** WHAT TO WORK ON **
Give the lines below again exactly, starting with the line that holds "</code></pre>" and going on through the line that holds "Transforms discrete or".

** Data items **
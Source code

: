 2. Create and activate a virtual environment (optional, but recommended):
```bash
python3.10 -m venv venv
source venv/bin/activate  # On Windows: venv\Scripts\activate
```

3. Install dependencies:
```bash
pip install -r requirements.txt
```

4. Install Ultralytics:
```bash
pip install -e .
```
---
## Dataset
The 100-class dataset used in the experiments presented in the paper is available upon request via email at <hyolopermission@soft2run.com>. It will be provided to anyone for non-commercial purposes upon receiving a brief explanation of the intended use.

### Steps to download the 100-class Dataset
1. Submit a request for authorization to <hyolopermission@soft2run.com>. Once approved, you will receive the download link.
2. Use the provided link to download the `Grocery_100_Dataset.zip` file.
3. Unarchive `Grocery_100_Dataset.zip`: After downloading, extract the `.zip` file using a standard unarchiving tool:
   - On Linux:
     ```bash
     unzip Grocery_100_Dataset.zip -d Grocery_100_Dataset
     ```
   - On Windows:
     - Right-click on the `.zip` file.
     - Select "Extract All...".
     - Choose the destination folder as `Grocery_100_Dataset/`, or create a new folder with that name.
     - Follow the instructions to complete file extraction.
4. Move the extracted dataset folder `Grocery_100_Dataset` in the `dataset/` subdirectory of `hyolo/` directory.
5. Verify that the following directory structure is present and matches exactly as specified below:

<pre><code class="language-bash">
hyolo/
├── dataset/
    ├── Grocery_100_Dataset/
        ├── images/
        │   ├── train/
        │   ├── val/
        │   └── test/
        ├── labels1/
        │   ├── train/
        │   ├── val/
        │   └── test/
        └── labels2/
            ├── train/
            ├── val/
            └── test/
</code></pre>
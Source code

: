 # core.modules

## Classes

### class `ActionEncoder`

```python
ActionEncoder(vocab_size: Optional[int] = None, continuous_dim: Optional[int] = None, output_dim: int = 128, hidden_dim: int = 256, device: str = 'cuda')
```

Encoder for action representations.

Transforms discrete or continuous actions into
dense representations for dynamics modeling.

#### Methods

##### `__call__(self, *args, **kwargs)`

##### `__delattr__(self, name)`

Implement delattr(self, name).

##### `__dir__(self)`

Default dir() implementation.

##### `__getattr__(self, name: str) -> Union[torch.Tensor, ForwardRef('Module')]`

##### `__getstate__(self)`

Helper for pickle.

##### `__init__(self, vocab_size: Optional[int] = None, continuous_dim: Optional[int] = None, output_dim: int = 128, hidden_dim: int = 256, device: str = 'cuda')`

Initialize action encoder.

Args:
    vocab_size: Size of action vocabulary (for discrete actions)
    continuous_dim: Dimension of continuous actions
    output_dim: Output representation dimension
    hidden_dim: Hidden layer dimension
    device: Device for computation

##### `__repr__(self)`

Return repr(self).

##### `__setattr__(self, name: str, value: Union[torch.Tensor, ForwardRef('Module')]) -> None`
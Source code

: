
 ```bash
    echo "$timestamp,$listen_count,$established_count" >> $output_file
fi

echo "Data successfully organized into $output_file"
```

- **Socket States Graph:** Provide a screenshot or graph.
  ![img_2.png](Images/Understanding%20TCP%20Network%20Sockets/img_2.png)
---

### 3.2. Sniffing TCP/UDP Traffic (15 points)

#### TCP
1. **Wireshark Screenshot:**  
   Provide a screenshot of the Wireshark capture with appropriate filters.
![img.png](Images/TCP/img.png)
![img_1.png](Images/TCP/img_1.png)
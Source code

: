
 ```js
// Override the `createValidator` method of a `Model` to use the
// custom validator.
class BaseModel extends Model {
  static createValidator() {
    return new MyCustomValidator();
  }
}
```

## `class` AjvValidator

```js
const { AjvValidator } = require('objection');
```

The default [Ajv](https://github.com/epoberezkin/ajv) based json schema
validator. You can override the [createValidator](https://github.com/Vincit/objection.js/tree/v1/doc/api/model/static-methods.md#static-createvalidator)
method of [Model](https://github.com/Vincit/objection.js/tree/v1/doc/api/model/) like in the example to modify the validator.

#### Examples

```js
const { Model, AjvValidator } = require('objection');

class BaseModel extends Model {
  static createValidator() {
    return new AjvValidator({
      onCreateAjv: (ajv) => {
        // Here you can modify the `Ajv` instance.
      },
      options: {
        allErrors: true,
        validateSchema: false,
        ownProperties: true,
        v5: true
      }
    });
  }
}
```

** WRITTEN ANSWER **
</code></pre>
Source code

: # core.modules

## Classes

### class `ActionEncoder`

```python
ActionEncoder(vocab_size: Optional[int] = None, continuous_dim: Optional[int] = None, output_dim: int = 128, hidden_dim: int = 256, device: str = 'cuda')
```

Encoder for action representations.

Transforms discrete or continuous actions into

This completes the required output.